▸ **PROMPT**: For the string "本帖最后由", find every matching line in the records and copy it.
—————
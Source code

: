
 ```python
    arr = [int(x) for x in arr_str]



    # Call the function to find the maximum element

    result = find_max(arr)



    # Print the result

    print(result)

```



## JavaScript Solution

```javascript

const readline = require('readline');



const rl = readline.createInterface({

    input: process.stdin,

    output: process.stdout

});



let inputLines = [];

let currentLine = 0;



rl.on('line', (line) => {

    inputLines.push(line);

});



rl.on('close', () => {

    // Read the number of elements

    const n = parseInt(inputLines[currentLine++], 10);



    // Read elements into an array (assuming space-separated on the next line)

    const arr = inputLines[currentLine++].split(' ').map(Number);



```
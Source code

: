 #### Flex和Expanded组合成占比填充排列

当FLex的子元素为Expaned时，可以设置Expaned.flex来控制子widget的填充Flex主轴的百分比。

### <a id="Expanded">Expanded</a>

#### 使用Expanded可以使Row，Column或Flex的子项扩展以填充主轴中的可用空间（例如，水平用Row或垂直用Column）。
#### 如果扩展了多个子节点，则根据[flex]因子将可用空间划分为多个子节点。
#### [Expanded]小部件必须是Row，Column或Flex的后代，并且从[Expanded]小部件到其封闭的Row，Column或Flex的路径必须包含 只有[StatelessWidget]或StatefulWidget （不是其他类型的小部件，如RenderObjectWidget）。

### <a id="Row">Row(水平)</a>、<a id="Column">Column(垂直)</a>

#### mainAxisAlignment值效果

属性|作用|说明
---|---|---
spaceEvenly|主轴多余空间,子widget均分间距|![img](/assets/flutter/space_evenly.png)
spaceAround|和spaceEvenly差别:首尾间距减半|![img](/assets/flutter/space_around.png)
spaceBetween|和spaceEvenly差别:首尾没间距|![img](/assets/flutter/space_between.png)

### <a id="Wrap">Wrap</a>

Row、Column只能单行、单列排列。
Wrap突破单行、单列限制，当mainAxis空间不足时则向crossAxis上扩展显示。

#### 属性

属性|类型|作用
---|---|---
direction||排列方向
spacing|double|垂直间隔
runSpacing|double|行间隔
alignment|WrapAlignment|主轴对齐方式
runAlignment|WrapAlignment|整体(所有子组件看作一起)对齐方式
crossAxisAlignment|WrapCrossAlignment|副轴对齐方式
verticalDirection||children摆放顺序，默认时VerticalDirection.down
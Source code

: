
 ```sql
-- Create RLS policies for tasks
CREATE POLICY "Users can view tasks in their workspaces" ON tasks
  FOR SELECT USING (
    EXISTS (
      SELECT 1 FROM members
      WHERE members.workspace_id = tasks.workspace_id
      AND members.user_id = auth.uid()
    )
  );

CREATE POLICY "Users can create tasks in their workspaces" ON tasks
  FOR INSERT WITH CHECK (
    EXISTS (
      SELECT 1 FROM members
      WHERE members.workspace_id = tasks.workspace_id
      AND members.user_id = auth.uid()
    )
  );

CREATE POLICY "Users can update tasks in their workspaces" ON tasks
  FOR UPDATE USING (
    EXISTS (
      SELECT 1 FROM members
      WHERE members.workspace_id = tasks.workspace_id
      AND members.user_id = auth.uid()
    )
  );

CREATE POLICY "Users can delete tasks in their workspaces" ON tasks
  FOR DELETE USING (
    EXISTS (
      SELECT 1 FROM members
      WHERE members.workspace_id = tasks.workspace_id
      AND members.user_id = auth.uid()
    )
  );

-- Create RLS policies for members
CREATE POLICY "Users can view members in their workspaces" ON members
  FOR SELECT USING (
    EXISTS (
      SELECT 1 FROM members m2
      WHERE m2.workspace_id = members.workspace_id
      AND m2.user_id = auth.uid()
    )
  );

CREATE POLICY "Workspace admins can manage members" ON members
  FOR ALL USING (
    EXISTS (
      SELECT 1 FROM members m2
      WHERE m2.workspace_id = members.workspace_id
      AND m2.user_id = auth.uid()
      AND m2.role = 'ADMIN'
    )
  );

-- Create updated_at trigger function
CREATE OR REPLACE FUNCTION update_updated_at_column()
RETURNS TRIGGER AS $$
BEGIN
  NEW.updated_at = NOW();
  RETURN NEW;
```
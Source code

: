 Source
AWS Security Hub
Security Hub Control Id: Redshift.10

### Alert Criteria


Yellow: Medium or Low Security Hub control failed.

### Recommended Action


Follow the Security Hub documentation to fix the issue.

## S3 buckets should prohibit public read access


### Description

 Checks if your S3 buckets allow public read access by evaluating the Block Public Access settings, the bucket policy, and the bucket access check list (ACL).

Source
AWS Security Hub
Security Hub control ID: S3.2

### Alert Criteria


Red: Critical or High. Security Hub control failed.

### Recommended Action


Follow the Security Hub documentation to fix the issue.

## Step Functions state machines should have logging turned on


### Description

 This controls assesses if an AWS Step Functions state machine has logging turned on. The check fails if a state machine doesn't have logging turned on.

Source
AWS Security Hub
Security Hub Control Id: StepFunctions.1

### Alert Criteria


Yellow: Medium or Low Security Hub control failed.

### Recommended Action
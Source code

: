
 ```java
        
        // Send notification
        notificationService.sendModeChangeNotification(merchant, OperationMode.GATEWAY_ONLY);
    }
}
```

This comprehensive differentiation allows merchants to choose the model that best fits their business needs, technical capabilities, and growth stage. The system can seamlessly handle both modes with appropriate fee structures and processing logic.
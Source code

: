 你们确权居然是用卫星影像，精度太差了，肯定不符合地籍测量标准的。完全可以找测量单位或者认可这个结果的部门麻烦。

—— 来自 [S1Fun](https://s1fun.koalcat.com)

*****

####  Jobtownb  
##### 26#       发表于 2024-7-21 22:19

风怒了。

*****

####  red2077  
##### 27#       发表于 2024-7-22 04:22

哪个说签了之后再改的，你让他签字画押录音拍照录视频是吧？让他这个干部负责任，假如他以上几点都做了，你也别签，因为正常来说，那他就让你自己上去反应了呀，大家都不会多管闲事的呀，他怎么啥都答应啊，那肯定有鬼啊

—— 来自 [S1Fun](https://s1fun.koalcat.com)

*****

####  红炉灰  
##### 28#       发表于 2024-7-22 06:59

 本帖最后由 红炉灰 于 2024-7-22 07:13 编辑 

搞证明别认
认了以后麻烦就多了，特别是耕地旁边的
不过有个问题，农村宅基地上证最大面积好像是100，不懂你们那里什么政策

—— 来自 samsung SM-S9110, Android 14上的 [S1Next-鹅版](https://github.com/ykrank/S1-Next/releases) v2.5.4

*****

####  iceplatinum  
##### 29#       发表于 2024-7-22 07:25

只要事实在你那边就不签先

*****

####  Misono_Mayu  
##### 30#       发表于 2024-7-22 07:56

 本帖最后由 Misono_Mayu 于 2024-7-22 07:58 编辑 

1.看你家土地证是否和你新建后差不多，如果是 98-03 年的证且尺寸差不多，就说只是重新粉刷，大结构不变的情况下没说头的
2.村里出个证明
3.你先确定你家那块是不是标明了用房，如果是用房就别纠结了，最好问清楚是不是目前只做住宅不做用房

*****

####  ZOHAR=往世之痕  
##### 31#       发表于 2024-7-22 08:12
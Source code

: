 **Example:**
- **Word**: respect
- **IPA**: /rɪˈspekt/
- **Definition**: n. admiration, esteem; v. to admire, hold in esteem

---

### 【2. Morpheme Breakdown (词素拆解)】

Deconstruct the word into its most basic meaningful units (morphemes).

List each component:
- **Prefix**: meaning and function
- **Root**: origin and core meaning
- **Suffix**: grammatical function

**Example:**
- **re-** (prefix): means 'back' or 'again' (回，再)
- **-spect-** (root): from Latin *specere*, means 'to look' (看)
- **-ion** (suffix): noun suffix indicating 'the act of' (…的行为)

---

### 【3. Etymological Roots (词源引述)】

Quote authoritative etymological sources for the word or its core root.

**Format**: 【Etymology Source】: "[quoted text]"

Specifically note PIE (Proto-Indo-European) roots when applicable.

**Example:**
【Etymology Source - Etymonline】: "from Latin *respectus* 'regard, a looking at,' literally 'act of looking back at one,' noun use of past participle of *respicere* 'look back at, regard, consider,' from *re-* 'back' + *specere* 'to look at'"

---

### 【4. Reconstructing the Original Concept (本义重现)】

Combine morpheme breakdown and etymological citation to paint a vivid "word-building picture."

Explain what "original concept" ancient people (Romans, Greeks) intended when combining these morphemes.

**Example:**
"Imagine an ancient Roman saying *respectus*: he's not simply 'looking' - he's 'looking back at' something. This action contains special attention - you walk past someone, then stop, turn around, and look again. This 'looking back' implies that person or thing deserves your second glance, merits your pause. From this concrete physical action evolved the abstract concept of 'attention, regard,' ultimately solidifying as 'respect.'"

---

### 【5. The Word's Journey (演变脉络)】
—————
▸ **OUTPUT FOR THIS EXERCISE**:
 本帖最后由 红炉灰 于 2024-7-22 07:13 编辑 
 本帖最后由 Misono_Mayu 于 2024-7-22 07:58 编辑 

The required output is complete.